Perform easy stomach exercises in a chair. The chair provides back support and will not restrict your stomach area. Sit toward the front of a hard-back chair with feet firmly on the ground. Lean back so your shoulders touch the chair. Slowly come back up to a straight-back position without letting your feet lift off the floor. Use a stability ball to perform the same exercise. It will be more challenging because you can lean back farther.
Seated Pelvic Tilt
Using a small ball, you can do a pelvic tilt in the seated position. Sit in a chair. Place the ball between your lower back and the chair. Sit so you can feel the ball against your lower back. Contract your stomach muscles while you simultaneously press against the ball. Make it goal to change the shape of the ball while you press against it. This forces you to perform a pelvic tilt in which the pelvic bone tilts up toward the belly.

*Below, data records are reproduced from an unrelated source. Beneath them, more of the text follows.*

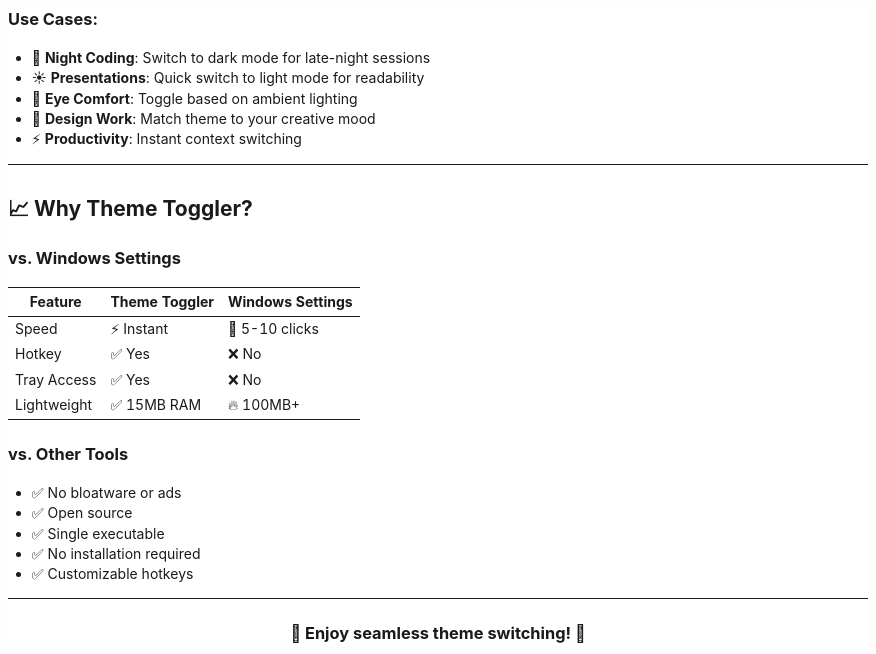 ### **Use Cases:**

- 🌙 **Night Coding**: Switch to dark mode for late-night sessions
- ☀️ **Presentations**: Quick switch to light mode for readability
- 👀 **Eye Comfort**: Toggle based on ambient lighting
- 🎨 **Design Work**: Match theme to your creative mood
- ⚡ **Productivity**: Instant context switching

---

## 📈 Why Theme Toggler?

### **vs. Windows Settings**
| Feature | Theme Toggler | Windows Settings |
|---------|--------------|------------------|
| Speed | ⚡ Instant | 🐌 5-10 clicks |
| Hotkey | ✅ Yes | ❌ No |
| Tray Access | ✅ Yes | ❌ No |
| Lightweight | ✅ 15MB RAM | 🔥 100MB+ |

### **vs. Other Tools**
- ✅ No bloatware or ads
- ✅ Open source
- ✅ Single executable
- ✅ No installation required
- ✅ Customizable hotkeys

---

<div align="center">

### 🌟 Enjoy seamless theme switching! 🌟

</div>
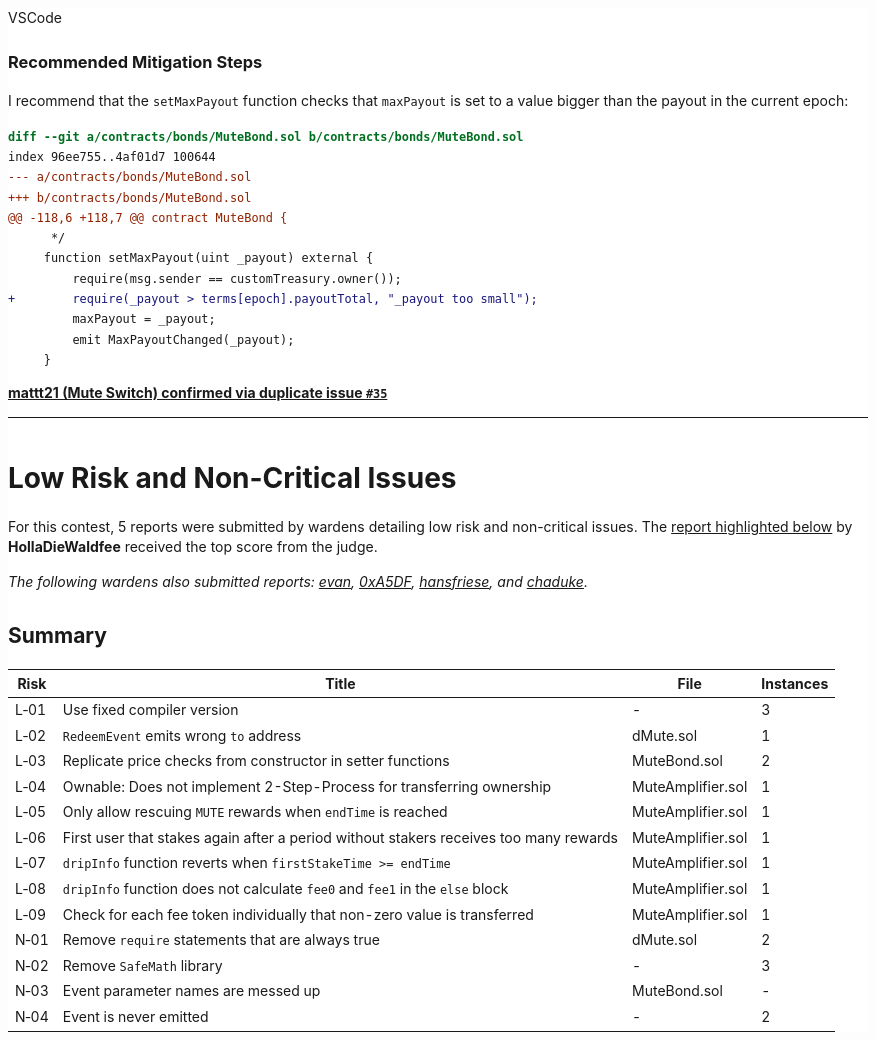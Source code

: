 VSCode

### Recommended Mitigation Steps

I recommend that the `setMaxPayout` function checks that `maxPayout` is set to a value bigger than the payout in the current epoch:

```diff
diff --git a/contracts/bonds/MuteBond.sol b/contracts/bonds/MuteBond.sol
index 96ee755..4af01d7 100644
--- a/contracts/bonds/MuteBond.sol
+++ b/contracts/bonds/MuteBond.sol
@@ -118,6 +118,7 @@ contract MuteBond {
      */
     function setMaxPayout(uint _payout) external {
         require(msg.sender == customTreasury.owner());
+        require(_payout > terms[epoch].payoutTotal, "_payout too small");
         maxPayout = _payout;
         emit MaxPayoutChanged(_payout);
     }
```

**[mattt21 (Mute Switch) confirmed via duplicate issue `#35`](https://github.com/code-423n4/2023-03-mute-findings/issues/35#issuecomment-1499277338)**



***

# Low Risk and Non-Critical Issues

For this contest, 5 reports were submitted by wardens detailing low risk and non-critical issues. The [report highlighted below](https://github.com/code-423n4/2023-03-mute-findings/issues/17) by **HollaDieWaldfee** received the top score from the judge.

*The following wardens also submitted reports: [evan](https://github.com/code-423n4/2023-03-mute-findings/issues/44), [0xA5DF](https://github.com/code-423n4/2023-03-mute-findings/issues/40), [hansfriese](https://github.com/code-423n4/2023-03-mute-findings/issues/38), and [chaduke](https://github.com/code-423n4/2023-03-mute-findings/issues/5).*

## Summary
| Risk      | Title | File | Instances
| ----------- | ----------- | ----------- | ----------- |
| L&#8209;01      | Use fixed compiler version | - | 3 |
| L&#8209;02      | `RedeemEvent` emits wrong `to` address | dMute.sol | 1 |
| L&#8209;03      | Replicate price checks from constructor in setter functions | MuteBond.sol | 2 |
| L&#8209;04      | Ownable: Does not implement 2-Step-Process for transferring ownership | MuteAmplifier.sol | 1 |
| L&#8209;05      | Only allow rescuing `MUTE` rewards when `endTime` is reached | MuteAmplifier.sol | 1 |
| L&#8209;06      | First user that stakes again after a period without stakers receives too many rewards | MuteAmplifier.sol | 1 |
| L&#8209;07      | `dripInfo` function reverts when `firstStakeTime >= endTime` | MuteAmplifier.sol | 1 |
| L&#8209;08      | `dripInfo` function does not calculate `fee0` and `fee1` in the `else` block | MuteAmplifier.sol | 1 |
| L&#8209;09      | Check for each fee token individually that non-zero value is transferred | MuteAmplifier.sol | 1 |
| N&#8209;01      | Remove `require` statements that are always true | dMute.sol | 2 |
| N&#8209;02      | Remove `SafeMath` library | - | 3 |
| N&#8209;03      | Event parameter names are messed up | MuteBond.sol | - |
| N&#8209;04      | Event is never emitted | - | 2 |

Use a seated abdominal machine at the gym such as the torso twist in which you rotate from side to side for abdominal work. In a chair, you can simulate a torso twist by holding onto dumbbells at chest level and rotating from right to left. You can also do a cable row while seated on a stability ball by sitting with your back to the cable row machine.
Squat and Reach
Perform a squat while holding a stability ball arm’s length in front of you. A squat means you bend your knees and sit back as if about to sit into a chair. If you contract your stomach while holding the ball and add a twist to the right and left, you will work the obliques (side muscles).
Do knee lifts either seated on a fitness ball or standing. Sit on the ball or stand next to a wall with one hand on the wall for support. Lift one leg with a bent knee. Keeping the knee bent, pulse the leg up toward the ceiling (eight to 10 times) while contracting the stomach muscles. Repeat with the other leg.